Available data:
================================
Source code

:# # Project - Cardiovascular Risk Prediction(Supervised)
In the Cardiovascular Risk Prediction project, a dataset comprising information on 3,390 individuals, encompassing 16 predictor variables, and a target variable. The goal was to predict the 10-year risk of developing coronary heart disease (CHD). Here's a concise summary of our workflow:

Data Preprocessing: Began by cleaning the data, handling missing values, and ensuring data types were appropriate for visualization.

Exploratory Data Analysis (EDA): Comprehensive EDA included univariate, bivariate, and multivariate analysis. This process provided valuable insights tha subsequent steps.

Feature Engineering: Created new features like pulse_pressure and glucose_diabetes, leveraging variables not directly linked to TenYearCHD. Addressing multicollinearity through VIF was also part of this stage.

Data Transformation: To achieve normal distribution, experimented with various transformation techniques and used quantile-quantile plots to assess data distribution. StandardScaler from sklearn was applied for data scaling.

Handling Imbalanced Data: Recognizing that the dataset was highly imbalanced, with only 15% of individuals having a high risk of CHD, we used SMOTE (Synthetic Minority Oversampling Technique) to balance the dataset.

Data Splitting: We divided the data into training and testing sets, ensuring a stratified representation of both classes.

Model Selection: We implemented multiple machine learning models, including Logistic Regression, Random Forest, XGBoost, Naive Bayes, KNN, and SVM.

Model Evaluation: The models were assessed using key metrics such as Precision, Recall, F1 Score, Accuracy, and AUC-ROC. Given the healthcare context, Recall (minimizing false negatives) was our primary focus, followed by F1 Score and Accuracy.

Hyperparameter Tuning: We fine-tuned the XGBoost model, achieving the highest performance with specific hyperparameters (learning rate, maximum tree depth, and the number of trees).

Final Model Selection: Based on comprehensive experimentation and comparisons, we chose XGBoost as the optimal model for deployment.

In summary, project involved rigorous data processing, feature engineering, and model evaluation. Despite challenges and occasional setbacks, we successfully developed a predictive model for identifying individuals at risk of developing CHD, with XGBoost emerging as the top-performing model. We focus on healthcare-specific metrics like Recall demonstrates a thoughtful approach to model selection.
================================
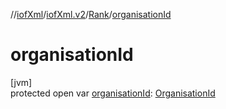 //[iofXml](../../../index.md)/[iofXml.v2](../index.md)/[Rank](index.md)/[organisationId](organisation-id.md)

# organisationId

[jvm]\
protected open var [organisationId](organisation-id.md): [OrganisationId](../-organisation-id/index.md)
================================
Produce a word-for-word copy of everything above from the line holding "Model Selection: We" down to the line holding "Model Evaluation: The", with both of those lines kept.

Model Selection: We implemented multiple machine learning models, including Logistic Regression, Random Forest, XGBoost, Naive Bayes, KNN, and SVM.

Model Evaluation: The models were assessed using key metrics such as Precision, Recall, F1 Score, Accuracy, and AUC-ROC. Given the healthcare context, Recall (minimizing false negatives) was our primary focus, followed by F1 Score and Accuracy.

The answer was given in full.